When I first saw Jean-Pierre Melville’s French crime drama “Le Cercle Rouge” (“The Red Circle”) decades ago, in a significantly truncated version that was circulating then, I found it to be a unique kind of movie—an automotive ballet. The Parisian gangsters at the center of the film prowl the nation’s landscape in American sedans that seem to move with a feline grace and pounce with a panther-like power, embodying, in heavy metal, the finely calculated mechanisms on which the story’s criminal schemes run. In 2003, a full, hundred-and-forty-minute version of the film was released, and, as of Friday, it’s out in a new restoration at Film Forum. (It’s also streaming on Amazon and other services.) In this longer version, the vehicular majesty is still a key part of the film’s delights. Yet what comes to the fore even more brightly is the regime of knowledge, the intellectual infrastructure of crime that pervades society like an invisible gridwork, and which Melville brings to the screen in coolly analytical images with a kind of infrared camerawork.

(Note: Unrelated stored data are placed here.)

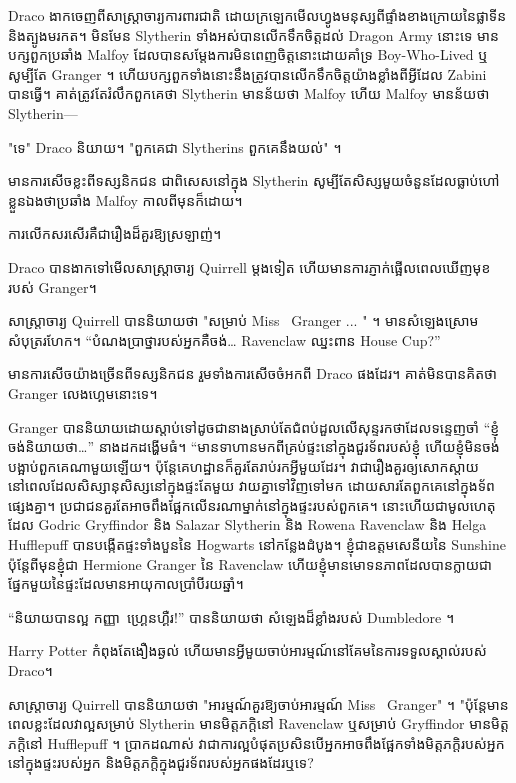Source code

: {Draco ងាកចេញពីសាស្ត្រាចារ្យការពារជាតិ ដោយក្រឡេកមើលហ្វូងមនុស្សពីផ្ទាំងខាងក្រោយនៃផ្លាទីន និងត្បូងមរកត។ មិនមែន Slytherin ទាំងអស់បានលើកទឹកចិត្តដល់ Dragon Army នោះទេ មានបក្សពួកប្រឆាំង Malfoy ដែលបានសម្តែងការមិនពេញចិត្តនោះដោយគាំទ្រ Boy-Who-Lived ឬសូម្បីតែ Granger ។ ហើយបក្សពួកទាំងនោះនឹងត្រូវបានលើកទឹកចិត្តយ៉ាងខ្លាំងពីអ្វីដែល Zabini បានធ្វើ។ គាត់ត្រូវតែរំលឹកពួកគេថា Slytherin មានន័យថា Malfoy ហើយ Malfoy មានន័យថា Slytherin—

"ទេ" Draco និយាយ។ "ពួកគេជា Slytherins ពួកគេនឹងយល់" ។

មានការសើចខ្លះពីទស្សនិកជន ជាពិសេសនៅក្នុង Slytherin សូម្បីតែសិស្សមួយចំនួនដែលធ្លាប់ហៅខ្លួនឯងថាប្រឆាំង Malfoy កាលពីមុនក៏ដោយ។

ការលើកសរសើរគឺជារឿងដ៏គួរឱ្យស្រឡាញ់។

Draco បាន​ងាក​ទៅ​មើល​សាស្ត្រាចារ្យ Quirrell ម្ដង​ទៀត ហើយ​មាន​ការ​ភ្ញាក់​ផ្អើល​ពេល​ឃើញ​មុខ​របស់ Granger។

សាស្រ្តាចារ្យ Quirrell បាននិយាយថា "សម្រាប់ Miss ~Granger ... " ។ មាន​សំឡេង​ស្រោម​សំបុត្រ​រហែក។ “បំណងប្រាថ្នារបស់អ្នកគឺចង់… Ravenclaw ឈ្នះពាន House Cup?”

មានការសើចយ៉ាងច្រើនពីទស្សនិកជន រួមទាំងការសើចចំអកពី Draco ផងដែរ។ គាត់​មិន​បាន​គិត​ថា Granger លេង​ហ្គេម​នោះ​ទេ។

Granger បាននិយាយដោយស្តាប់ទៅដូចជានាងស្រាប់តែជំពប់ដួលលើសុន្ទរកថាដែលទន្ទេញចាំ “ខ្ញុំចង់និយាយថា…” នាងដកដង្ហើមធំ។ “មាន​ទាហាន​មក​ពី​គ្រប់​ផ្ទះ​នៅ​ក្នុង​ជួរ​ទ័ព​របស់​ខ្ញុំ ហើយ​ខ្ញុំ​មិន​ចង់​បង្អាប់​ពួកគេ​ណា​មួយ​ឡើយ។ ប៉ុន្តែគេហដ្ឋានក៏គួរតែរាប់រកអ្វីមួយដែរ។ វាជារឿងគួរឲ្យសោកស្ដាយ នៅពេលដែលសិស្សានុសិស្សនៅក្នុងផ្ទះតែមួយ វាយគ្នាទៅវិញទៅមក ដោយសារតែពួកគេនៅក្នុងទ័ពផ្សេងគ្នា។ ប្រជាជនគួរតែអាចពឹងផ្អែកលើនរណាម្នាក់នៅក្នុងផ្ទះរបស់ពួកគេ។ នោះហើយជាមូលហេតុដែល Godric Gryffindor និង Salazar Slytherin និង Rowena Ravenclaw និង Helga Hufflepuff បានបង្កើតផ្ទះទាំងបួននៃ Hogwarts នៅកន្លែងដំបូង។ ខ្ញុំជាឧត្តមសេនីយនៃ Sunshine ប៉ុន្តែពីមុនខ្ញុំជា Hermione Granger នៃ Ravenclaw ហើយខ្ញុំមានមោទនភាពដែលបានក្លាយជាផ្នែកមួយនៃផ្ទះដែលមានអាយុកាលប្រាំបីរយឆ្នាំ។

“និយាយបានល្អ កញ្ញា~ហ្គ្រេនហ្គឺរ!” បាននិយាយថា សំឡេងដ៏ខ្លាំងរបស់ Dumbledore ។

Harry Potter កំពុង​តែ​ងឿងឆ្ងល់ ហើយ​មាន​អ្វី​មួយ​ចាប់​អារម្មណ៍​នៅ​គែម​នៃ​ការ​ទទួល​ស្គាល់​របស់ Draco។

សាស្រ្តាចារ្យ Quirrell បាននិយាយថា "អារម្មណ៍គួរឱ្យចាប់អារម្មណ៍ Miss ~Granger" ។ "ប៉ុន្តែមានពេលខ្លះដែលវាល្អសម្រាប់ Slytherin មានមិត្តភក្តិនៅ Ravenclaw ឬសម្រាប់ Gryffindor មានមិត្តភក្តិនៅ Hufflepuff ។ ប្រាកដ​ណាស់ វា​ជា​ការ​ល្អ​បំផុត​ប្រសិន​បើ​អ្នក​អាច​ពឹង​ផ្អែក​ទាំង​មិត្ត​ភក្តិ​របស់​អ្នក​នៅ​ក្នុង​ផ្ទះ​របស់​អ្នក និង​មិត្ត​ភក្តិ​ក្នុង​ជួរ​ទ័ព​របស់​អ្នក​ផង​ដែរ​ឬ​ទេ?

}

This revival marks an odd coincidence in New York’s repertory programming: like “Crimson Gold,” which opens today on Film at Lincoln Center’s virtual cinema, “Le Cercle Rouge” is centered on a jewelry-store robbery. Melville’s film fits more squarely than Jafar Panahi’s in a specific tradition: it’s a heist film, in which the complex climactic sequence of the extremely grand larceny runs a majestic twenty-five minutes. It opens with a quick, nocturnal vehicular panic, as police hurriedly drive a suspect named Vogel (Gian Maria Volonté) to a train en route to prison, in the company of the high-ranking police inspector Mattei (André Bourvil). Meanwhile, a convict named Corey (Alain Delon), who’s being released from prison at the end of a five-year term, is tipped off by a guard to a Parisian jewelry palace that’s ripe for a heist. Corey is freed and making his way to Paris, Vogel escapes, and the perspicacious Corey—while being pursued by his gangland enemies—brings Vogel in on the jewelry-store scheme. Meanwhile, Mattei, whose job is on the line, vows to find and catch Vogel. To do so, he trawls the nocturnal Parisian underworld and puts pressure on a nightclub owner and acquaintance of Vogel’s named Santi (François Périer), who, for his part, vows never to snitch.

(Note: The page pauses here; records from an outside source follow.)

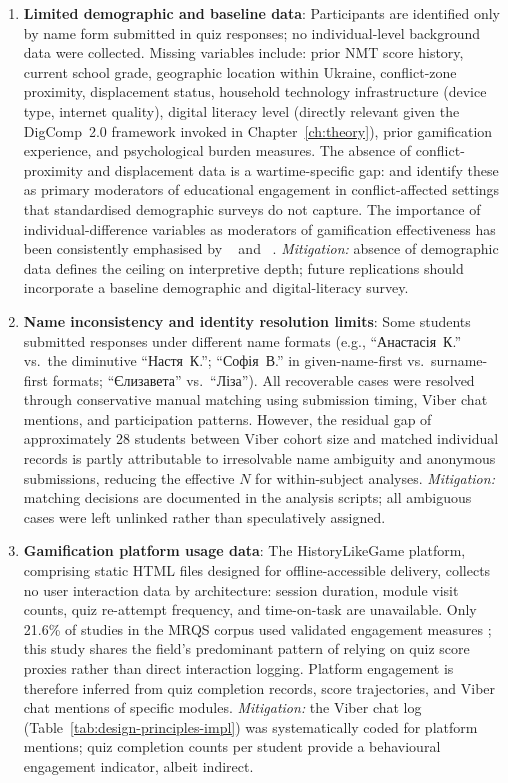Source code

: \begin{enumerate}
\item \textbf{Limited demographic and baseline data}: Participants are identified only by name form submitted in quiz responses; no individual-level background data were collected. Missing variables include: prior NMT score history, current school grade, geographic location within Ukraine, conflict-zone proximity, displacement status, household technology infrastructure (device type, internet quality), digital literacy level (directly relevant given the DigComp~2.0 framework invoked in Chapter~\ref{ch:theory}), prior gamification experience, and psychological burden measures. The absence of conflict-proximity and displacement data is a wartime-specific gap: \cite{UNESCO2023} and \cite{Humeniuk2022113} identify these as primary moderators of educational engagement in conflict-affected settings that standardised demographic surveys do not capture. The importance of individual-difference variables as moderators of gamification effectiveness has been consistently emphasised by \citeauthor{KoivistoHamari2019}~\cite{KoivistoHamari2019} and \citeauthor{Hamari2014}~\cite{Hamari2014}. \textit{Mitigation:} absence of demographic data defines the ceiling on interpretive depth; future replications should incorporate a baseline demographic and digital-literacy survey.

\item \textbf{Name inconsistency and identity resolution limits}: Some students submitted responses under different name formats (e.g., ``Анастасія~К.'' vs.\ the diminutive ``Настя~К.''; ``Софія~В.'' in given-name-first vs.\ surname-first formats; ``Єлизавета'' vs.\ ``Ліза''). All recoverable cases were resolved through conservative manual matching using submission timing, Viber chat mentions, and participation patterns. However, the residual gap of approximately 28 students between Viber cohort size and matched individual records is partly attributable to irresolvable name ambiguity and anonymous submissions, reducing the effective $N$ for within-subject analyses. \textit{Mitigation:} matching decisions are documented in the analysis scripts; all ambiguous cases were left unlinked rather than speculatively assigned.

\item \textbf{Gamification platform usage data}: The HistoryLikeGame platform, comprising static HTML files designed for offline-accessible delivery, collects no user interaction data by architecture: session duration, module visit counts, quiz re-attempt frequency, and time-on-task are unavailable. Only 21.6\% of studies in the MRQS corpus used validated engagement measures \cite{Korniienko2025mrqs}; this study shares the field's predominant pattern of relying on quiz score proxies rather than direct interaction logging. Platform engagement is therefore inferred from quiz completion records, score trajectories, and Viber chat mentions of specific modules. \textit{Mitigation:} the Viber chat log (Table~\ref{tab:design-principles-impl}) was systematically coded for platform mentions; quiz completion counts per student provide a behavioural engagement indicator, albeit indirect.


\end{enumerate}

The movie is a game of multiple cats and mice, with the pursuers being pursued and the tables turning with a mercurial wonder—and Melville captures and conveys those marvels of survivalist conception and execution in tersely geometric ricochets. (Home viewers will be grateful for the chance to double back and marvel again.) Corey’s early confrontation with a Mob boss named Rico (André Ekyan) depends on an amazing tidbit of knowledge and on the bold deftness to act quickly upon it. A showdown at a billiard table is a model of cinematic synecdoche; a deadly confrontation in an open field is among the most thrillingly minimal of confrontations, with the world turning upside down in a perfectly timed breath. The exchange of silent glances between Corey and Vogel, in the midst of a moment of mortal tension, is among the high points of criminal bromanticism. When it comes to the heist, the duo recruits an ostensible sharpshooter, a former cop named Jansen (Yves Montand), who turns out to be as much of a sharp-seer, a criminal mastermind whose marksmanship—filmed with breathless aplomb—actually involves multiple mechanical and scientific crafts, which are dramatized with tight-lipped wonder.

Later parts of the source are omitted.